_Work instructions_:
A line qualifies if it holds the string "memcached". Copy every qualifying line from the records.

# # # # #

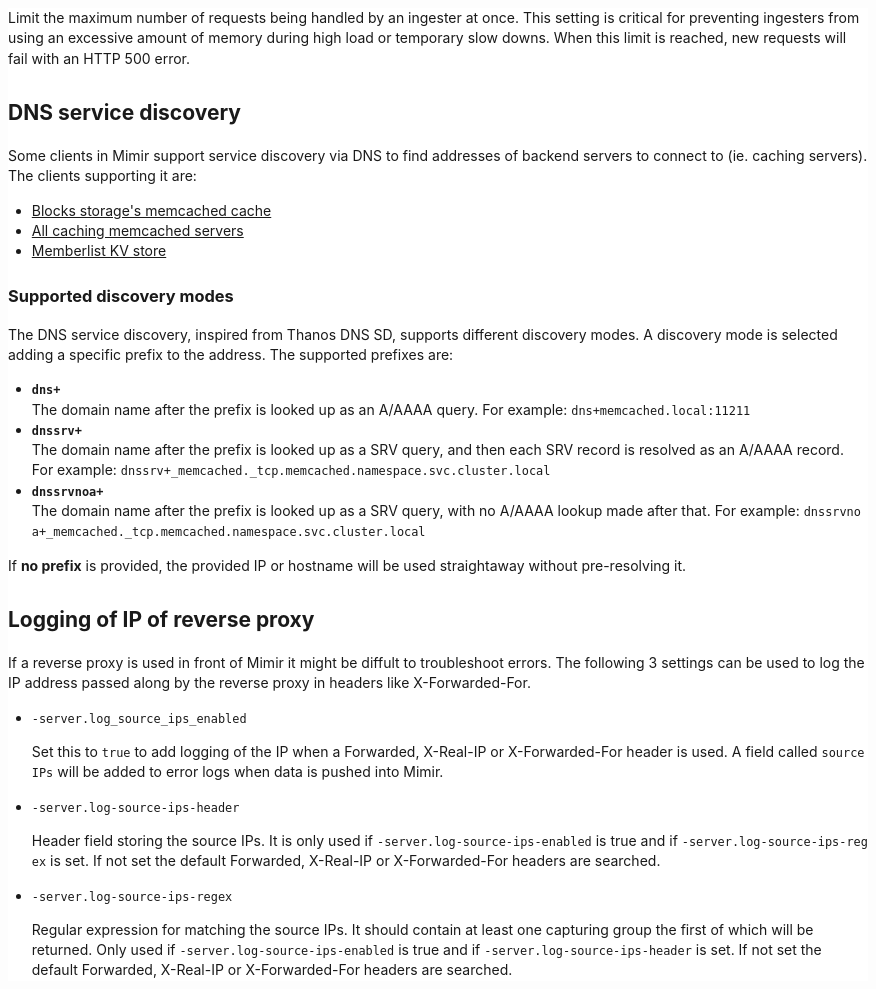   Limit the maximum number of requests being handled by an ingester at once. This setting is critical for preventing ingesters from using an excessive amount of memory during high load or temporary slow downs. When this limit is reached, new requests will fail with an HTTP 500 error.

## DNS service discovery

Some clients in Mimir support service discovery via DNS to find addresses of backend servers to connect to (ie. caching servers). The clients supporting it are:

- [Blocks storage's memcached cache](../blocks-storage/store-gateway.md#caching)
- [All caching memcached servers](./config-file-reference.md#memcached-client-config)
- [Memberlist KV store](./config-file-reference.md#memberlist-config)

### Supported discovery modes

The DNS service discovery, inspired from Thanos DNS SD, supports different discovery modes. A discovery mode is selected adding a specific prefix to the address. The supported prefixes are:

- **`dns+`**<br />
  The domain name after the prefix is looked up as an A/AAAA query. For example: `dns+memcached.local:11211`
- **`dnssrv+`**<br />
  The domain name after the prefix is looked up as a SRV query, and then each SRV record is resolved as an A/AAAA record. For example: `dnssrv+_memcached._tcp.memcached.namespace.svc.cluster.local`
- **`dnssrvnoa+`**<br />
  The domain name after the prefix is looked up as a SRV query, with no A/AAAA lookup made after that. For example: `dnssrvnoa+_memcached._tcp.memcached.namespace.svc.cluster.local`

If **no prefix** is provided, the provided IP or hostname will be used straightaway without pre-resolving it.

## Logging of IP of reverse proxy

If a reverse proxy is used in front of Mimir it might be diffult to troubleshoot errors. The following 3 settings can be used to log the IP address passed along by the reverse proxy in headers like X-Forwarded-For.

- `-server.log_source_ips_enabled`

  Set this to `true` to add logging of the IP when a Forwarded, X-Real-IP or X-Forwarded-For header is used. A field called `sourceIPs` will be added to error logs when data is pushed into Mimir.

- `-server.log-source-ips-header`

  Header field storing the source IPs. It is only used if `-server.log-source-ips-enabled` is true and if `-server.log-source-ips-regex` is set. If not set the default Forwarded, X-Real-IP or X-Forwarded-For headers are searched.

- `-server.log-source-ips-regex`

  Regular expression for matching the source IPs. It should contain at least one capturing group the first of which will be returned. Only used if `-server.log-source-ips-enabled` is true and if `-server.log-source-ips-header` is set. If not set the default Forwarded, X-Real-IP or X-Forwarded-For headers are searched.
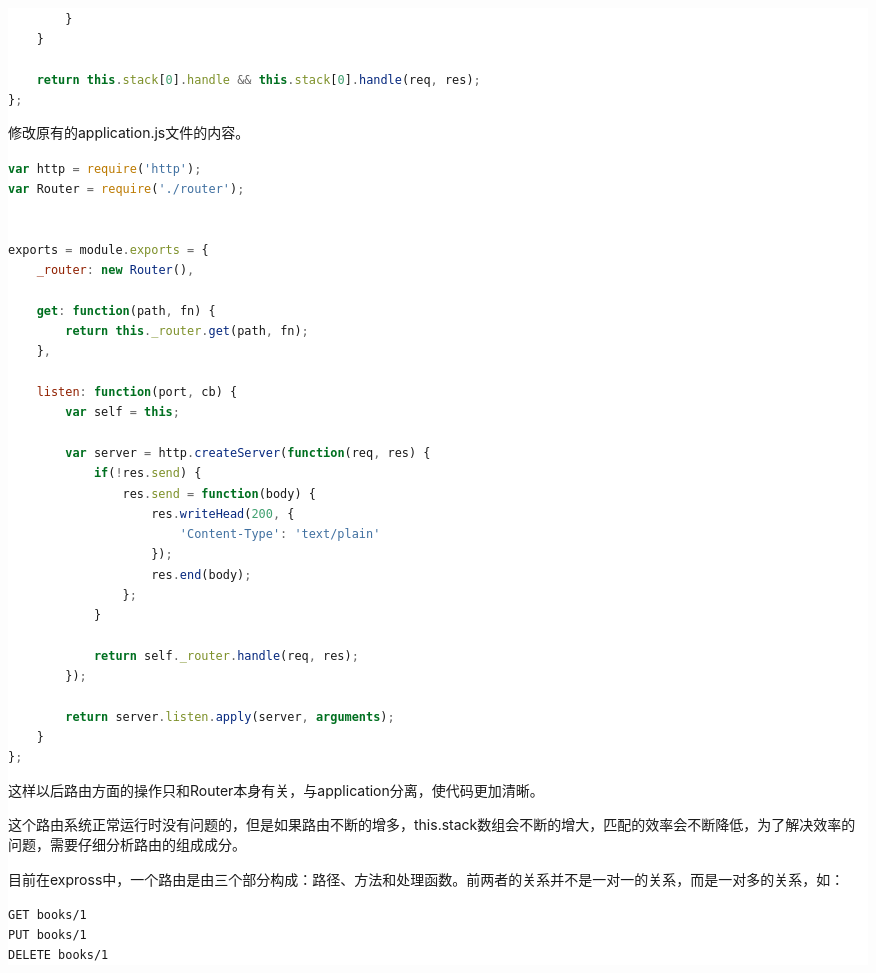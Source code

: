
 ```javascript
		}
	}

	return this.stack[0].handle && this.stack[0].handle(req, res);
};
```

修改原有的application.js文件的内容。

```javascript
var http = require('http');
var Router = require('./router');


exports = module.exports = {
	_router: new Router(),

	get: function(path, fn) {
		return this._router.get(path, fn);
	},

	listen: function(port, cb) {
		var self = this;

		var server = http.createServer(function(req, res) {
			if(!res.send) {
				res.send = function(body) {
					res.writeHead(200, {
						'Content-Type': 'text/plain'
					});
					res.end(body);
				};
			}

			return self._router.handle(req, res);
		});

		return server.listen.apply(server, arguments);
	}
};
```

这样以后路由方面的操作只和Router本身有关，与application分离，使代码更加清晰。

这个路由系统正常运行时没有问题的，但是如果路由不断的增多，this.stack数组会不断的增大，匹配的效率会不断降低，为了解决效率的问题，需要仔细分析路由的组成成分。

目前在expross中，一个路由是由三个部分构成：路径、方法和处理函数。前两者的关系并不是一对一的关系，而是一对多的关系，如：

```
GET books/1
PUT books/1
DELETE books/1
```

# # # # #

_Written answer_:
- [Blocks storage's memcached cache](../blocks-storage/store-gateway.md#caching)
- [All caching memcached servers](./config-file-reference.md#memcached-client-config)
  The domain name after the prefix is looked up as an A/AAAA query. For example: `dns+memcached.local:11211`
  The domain name after the prefix is looked up as a SRV query, and then each SRV record is resolved as an A/AAAA record. For example: `dnssrv+_memcached._tcp.memcached.namespace.svc.cluster.local`
  The domain name after the prefix is looked up as a SRV query, with no A/AAAA lookup made after that. For example: `dnssrvnoa+_memcached._tcp.memcached.namespace.svc.cluster.local`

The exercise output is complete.